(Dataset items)
»»

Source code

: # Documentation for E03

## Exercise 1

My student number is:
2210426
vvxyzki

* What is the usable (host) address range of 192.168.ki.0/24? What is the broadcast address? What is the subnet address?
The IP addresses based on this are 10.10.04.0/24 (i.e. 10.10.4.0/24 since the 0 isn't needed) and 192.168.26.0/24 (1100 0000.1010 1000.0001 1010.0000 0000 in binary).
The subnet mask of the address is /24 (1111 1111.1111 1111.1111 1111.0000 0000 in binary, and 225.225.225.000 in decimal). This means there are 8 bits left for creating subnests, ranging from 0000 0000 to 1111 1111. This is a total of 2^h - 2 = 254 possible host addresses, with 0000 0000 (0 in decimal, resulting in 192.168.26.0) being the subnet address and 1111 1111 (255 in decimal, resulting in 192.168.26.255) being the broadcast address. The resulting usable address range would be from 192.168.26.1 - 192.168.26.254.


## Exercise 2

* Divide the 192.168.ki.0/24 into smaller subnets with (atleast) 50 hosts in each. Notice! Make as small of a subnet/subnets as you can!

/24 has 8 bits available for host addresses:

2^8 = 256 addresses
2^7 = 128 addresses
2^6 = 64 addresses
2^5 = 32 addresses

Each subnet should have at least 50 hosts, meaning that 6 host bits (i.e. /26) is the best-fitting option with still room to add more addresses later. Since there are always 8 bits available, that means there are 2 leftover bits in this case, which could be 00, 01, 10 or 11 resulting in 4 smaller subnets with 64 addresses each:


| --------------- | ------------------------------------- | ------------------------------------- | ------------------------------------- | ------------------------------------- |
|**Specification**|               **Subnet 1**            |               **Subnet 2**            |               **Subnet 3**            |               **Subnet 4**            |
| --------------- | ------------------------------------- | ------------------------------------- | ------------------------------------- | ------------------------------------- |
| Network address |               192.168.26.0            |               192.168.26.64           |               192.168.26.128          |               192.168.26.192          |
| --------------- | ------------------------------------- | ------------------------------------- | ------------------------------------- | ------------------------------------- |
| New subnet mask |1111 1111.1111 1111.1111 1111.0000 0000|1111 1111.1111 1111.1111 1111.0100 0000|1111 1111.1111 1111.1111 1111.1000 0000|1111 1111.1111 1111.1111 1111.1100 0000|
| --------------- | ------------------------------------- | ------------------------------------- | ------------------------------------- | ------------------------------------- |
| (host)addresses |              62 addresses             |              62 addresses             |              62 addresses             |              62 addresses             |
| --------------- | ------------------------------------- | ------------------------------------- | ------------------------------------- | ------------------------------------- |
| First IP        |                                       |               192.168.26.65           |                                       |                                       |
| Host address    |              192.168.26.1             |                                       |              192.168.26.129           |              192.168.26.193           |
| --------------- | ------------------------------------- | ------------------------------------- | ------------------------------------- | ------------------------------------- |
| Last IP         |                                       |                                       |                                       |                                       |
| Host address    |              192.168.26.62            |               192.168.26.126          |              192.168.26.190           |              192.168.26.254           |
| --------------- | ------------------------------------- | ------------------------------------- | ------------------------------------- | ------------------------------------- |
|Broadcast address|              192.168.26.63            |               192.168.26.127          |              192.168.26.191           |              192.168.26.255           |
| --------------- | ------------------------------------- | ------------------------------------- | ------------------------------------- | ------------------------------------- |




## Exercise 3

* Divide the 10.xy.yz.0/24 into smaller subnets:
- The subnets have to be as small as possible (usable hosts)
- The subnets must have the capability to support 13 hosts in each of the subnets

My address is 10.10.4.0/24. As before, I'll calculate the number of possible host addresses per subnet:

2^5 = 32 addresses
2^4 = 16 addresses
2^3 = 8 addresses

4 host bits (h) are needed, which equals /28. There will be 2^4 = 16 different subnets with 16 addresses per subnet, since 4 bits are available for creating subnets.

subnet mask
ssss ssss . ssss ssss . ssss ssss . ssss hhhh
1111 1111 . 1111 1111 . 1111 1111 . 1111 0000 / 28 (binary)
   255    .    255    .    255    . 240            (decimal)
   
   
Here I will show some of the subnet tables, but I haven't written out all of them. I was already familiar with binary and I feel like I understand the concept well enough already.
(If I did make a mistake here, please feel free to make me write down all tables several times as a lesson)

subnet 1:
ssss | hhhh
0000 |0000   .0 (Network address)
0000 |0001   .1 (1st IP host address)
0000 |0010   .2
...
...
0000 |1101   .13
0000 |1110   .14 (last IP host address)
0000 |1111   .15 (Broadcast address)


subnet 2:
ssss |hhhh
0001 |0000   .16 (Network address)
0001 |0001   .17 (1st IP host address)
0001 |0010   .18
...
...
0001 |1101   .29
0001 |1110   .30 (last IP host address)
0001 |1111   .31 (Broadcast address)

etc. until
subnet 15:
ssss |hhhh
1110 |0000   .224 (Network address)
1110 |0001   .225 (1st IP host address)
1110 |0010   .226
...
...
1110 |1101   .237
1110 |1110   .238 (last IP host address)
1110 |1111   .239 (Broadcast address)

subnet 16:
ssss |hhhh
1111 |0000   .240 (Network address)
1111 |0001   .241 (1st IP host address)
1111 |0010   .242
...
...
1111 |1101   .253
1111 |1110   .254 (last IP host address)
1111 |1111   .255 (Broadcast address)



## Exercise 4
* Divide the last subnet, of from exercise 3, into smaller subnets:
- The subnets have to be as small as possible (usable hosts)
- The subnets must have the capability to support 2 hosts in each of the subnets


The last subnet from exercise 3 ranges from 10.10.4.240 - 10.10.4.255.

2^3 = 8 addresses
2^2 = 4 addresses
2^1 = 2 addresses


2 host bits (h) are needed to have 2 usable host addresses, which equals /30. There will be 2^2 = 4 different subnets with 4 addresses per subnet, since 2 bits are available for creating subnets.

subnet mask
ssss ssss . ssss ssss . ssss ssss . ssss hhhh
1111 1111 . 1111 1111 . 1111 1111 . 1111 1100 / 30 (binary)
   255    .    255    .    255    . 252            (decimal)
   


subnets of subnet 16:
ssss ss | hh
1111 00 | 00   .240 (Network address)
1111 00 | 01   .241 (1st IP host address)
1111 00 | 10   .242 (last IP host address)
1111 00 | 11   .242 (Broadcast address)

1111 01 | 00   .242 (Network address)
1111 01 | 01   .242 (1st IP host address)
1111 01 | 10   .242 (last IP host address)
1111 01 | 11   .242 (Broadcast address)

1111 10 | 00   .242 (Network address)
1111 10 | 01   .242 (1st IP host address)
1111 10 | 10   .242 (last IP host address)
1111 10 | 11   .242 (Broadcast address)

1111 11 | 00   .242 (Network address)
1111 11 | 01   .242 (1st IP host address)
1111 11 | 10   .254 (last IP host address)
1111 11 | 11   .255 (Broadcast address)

««

__What you have to do__: Copy the records exactly, keeping every word in place.

__Response to this task__:
Source code

: # Documentation for E03

## Exercise 1

My student number is:
2210426
vvxyzki

* What is the usable (host) address range of 192.168.ki.0/24? What is the broadcast address? What is the subnet address?
The IP addresses based on this are 10.10.04.0/24 (i.e. 10.10.4.0/24 since the 0 isn't needed) and 192.168.26.0/24 (1100 0000.1010 1000.0001 1010.0000 0000 in binary).
The subnet mask of the address is /24 (1111 1111.1111 1111.1111 1111.0000 0000 in binary, and 225.225.225.000 in decimal). This means there are 8 bits left for creating subnests, ranging from 0000 0000 to 1111 1111. This is a total of 2^h - 2 = 254 possible host addresses, with 0000 0000 (0 in decimal, resulting in 192.168.26.0) being the subnet address and 1111 1111 (255 in decimal, resulting in 192.168.26.255) being the broadcast address. The resulting usable address range would be from 192.168.26.1 - 192.168.26.254.


## Exercise 2

* Divide the 192.168.ki.0/24 into smaller subnets with (atleast) 50 hosts in each. Notice! Make as small of a subnet/subnets as you can!

/24 has 8 bits available for host addresses:

2^8 = 256 addresses
2^7 = 128 addresses
2^6 = 64 addresses
2^5 = 32 addresses

Each subnet should have at least 50 hosts, meaning that 6 host bits (i.e. /26) is the best-fitting option with still room to add more addresses later. Since there are always 8 bits available, that means there are 2 leftover bits in this case, which could be 00, 01, 10 or 11 resulting in 4 smaller subnets with 64 addresses each:


| --------------- | ------------------------------------- | ------------------------------------- | ------------------------------------- | ------------------------------------- |
|**Specification**|               **Subnet 1**            |               **Subnet 2**            |               **Subnet 3**            |               **Subnet 4**            |
| --------------- | ------------------------------------- | ------------------------------------- | ------------------------------------- | ------------------------------------- |
| Network address |               192.168.26.0            |               192.168.26.64           |               192.168.26.128          |               192.168.26.192          |
| --------------- | ------------------------------------- | ------------------------------------- | ------------------------------------- | ------------------------------------- |
| New subnet mask |1111 1111.1111 1111.1111 1111.0000 0000|1111 1111.1111 1111.1111 1111.0100 0000|1111 1111.1111 1111.1111 1111.1000 0000|1111 1111.1111 1111.1111 1111.1100 0000|
| --------------- | ------------------------------------- | ------------------------------------- | ------------------------------------- | ------------------------------------- |
| (host)addresses |              62 addresses             |              62 addresses             |              62 addresses             |              62 addresses             |
| --------------- | ------------------------------------- | ------------------------------------- | ------------------------------------- | ------------------------------------- |
| First IP        |                                       |               192.168.26.65           |                                       |                                       |
| Host address    |              192.168.26.1             |                                       |              192.168.26.129           |              192.168.26.193           |
| --------------- | ------------------------------------- | ------------------------------------- | ------------------------------------- | ------------------------------------- |
| Last IP         |                                       |                                       |                                       |                                       |
| Host address    |              192.168.26.62            |               192.168.26.126          |              192.168.26.190           |              192.168.26.254           |
| --------------- | ------------------------------------- | ------------------------------------- | ------------------------------------- | ------------------------------------- |
|Broadcast address|              192.168.26.63            |               192.168.26.127          |              192.168.26.191           |              192.168.26.255           |
| --------------- | ------------------------------------- | ------------------------------------- | ------------------------------------- | ------------------------------------- |




## Exercise 3

* Divide the 10.xy.yz.0/24 into smaller subnets:
- The subnets have to be as small as possible (usable hosts)
- The subnets must have the capability to support 13 hosts in each of the subnets

My address is 10.10.4.0/24. As before, I'll calculate the number of possible host addresses per subnet:

2^5 = 32 addresses
2^4 = 16 addresses
2^3 = 8 addresses

4 host bits (h) are needed, which equals /28. There will be 2^4 = 16 different subnets with 16 addresses per subnet, since 4 bits are available for creating subnets.

subnet mask
ssss ssss . ssss ssss . ssss ssss . ssss hhhh
1111 1111 . 1111 1111 . 1111 1111 . 1111 0000 / 28 (binary)
   255    .    255    .    255    . 240            (decimal)
   
   
Here I will show some of the subnet tables, but I haven't written out all of them. I was already familiar with binary and I feel like I understand the concept well enough already.
(If I did make a mistake here, please feel free to make me write down all tables several times as a lesson)

subnet 1:
ssss | hhhh
0000 |0000   .0 (Network address)
0000 |0001   .1 (1st IP host address)
0000 |0010   .2
...
...
0000 |1101   .13
0000 |1110   .14 (last IP host address)
0000 |1111   .15 (Broadcast address)


subnet 2:
ssss |hhhh
0001 |0000   .16 (Network address)
0001 |0001   .17 (1st IP host address)
0001 |0010   .18
...
...
0001 |1101   .29
0001 |1110   .30 (last IP host address)
0001 |1111   .31 (Broadcast address)

etc. until
subnet 15:
ssss |hhhh
1110 |0000   .224 (Network address)
1110 |0001   .225 (1st IP host address)
1110 |0010   .226
...
...
1110 |1101   .237
1110 |1110   .238 (last IP host address)
1110 |1111   .239 (Broadcast address)

subnet 16:
ssss |hhhh
1111 |0000   .240 (Network address)
1111 |0001   .241 (1st IP host address)
1111 |0010   .242
...
...
1111 |1101   .253
1111 |1110   .254 (last IP host address)
1111 |1111   .255 (Broadcast address)



## Exercise 4
* Divide the last subnet, of from exercise 3, into smaller subnets:
- The subnets have to be as small as possible (usable hosts)
- The subnets must have the capability to support 2 hosts in each of the subnets


The last subnet from exercise 3 ranges from 10.10.4.240 - 10.10.4.255.

2^3 = 8 addresses
2^2 = 4 addresses
2^1 = 2 addresses


2 host bits (h) are needed to have 2 usable host addresses, which equals /30. There will be 2^2 = 4 different subnets with 4 addresses per subnet, since 2 bits are available for creating subnets.

subnet mask
ssss ssss . ssss ssss . ssss ssss . ssss hhhh
1111 1111 . 1111 1111 . 1111 1111 . 1111 1100 / 30 (binary)
   255    .    255    .    255    . 252            (decimal)
   


subnets of subnet 16:
ssss ss | hh
1111 00 | 00   .240 (Network address)
1111 00 | 01   .241 (1st IP host address)
1111 00 | 10   .242 (last IP host address)
1111 00 | 11   .242 (Broadcast address)

1111 01 | 00   .242 (Network address)
1111 01 | 01   .242 (1st IP host address)
1111 01 | 10   .242 (last IP host address)
1111 01 | 11   .242 (Broadcast address)

1111 10 | 00   .242 (Network address)
1111 10 | 01   .242 (1st IP host address)
1111 10 | 10   .242 (last IP host address)
1111 10 | 11   .242 (Broadcast address)

1111 11 | 00   .242 (Network address)
1111 11 | 01   .242 (1st IP host address)
1111 11 | 10   .254 (last IP host address)
1111 11 | 11   .255 (Broadcast address)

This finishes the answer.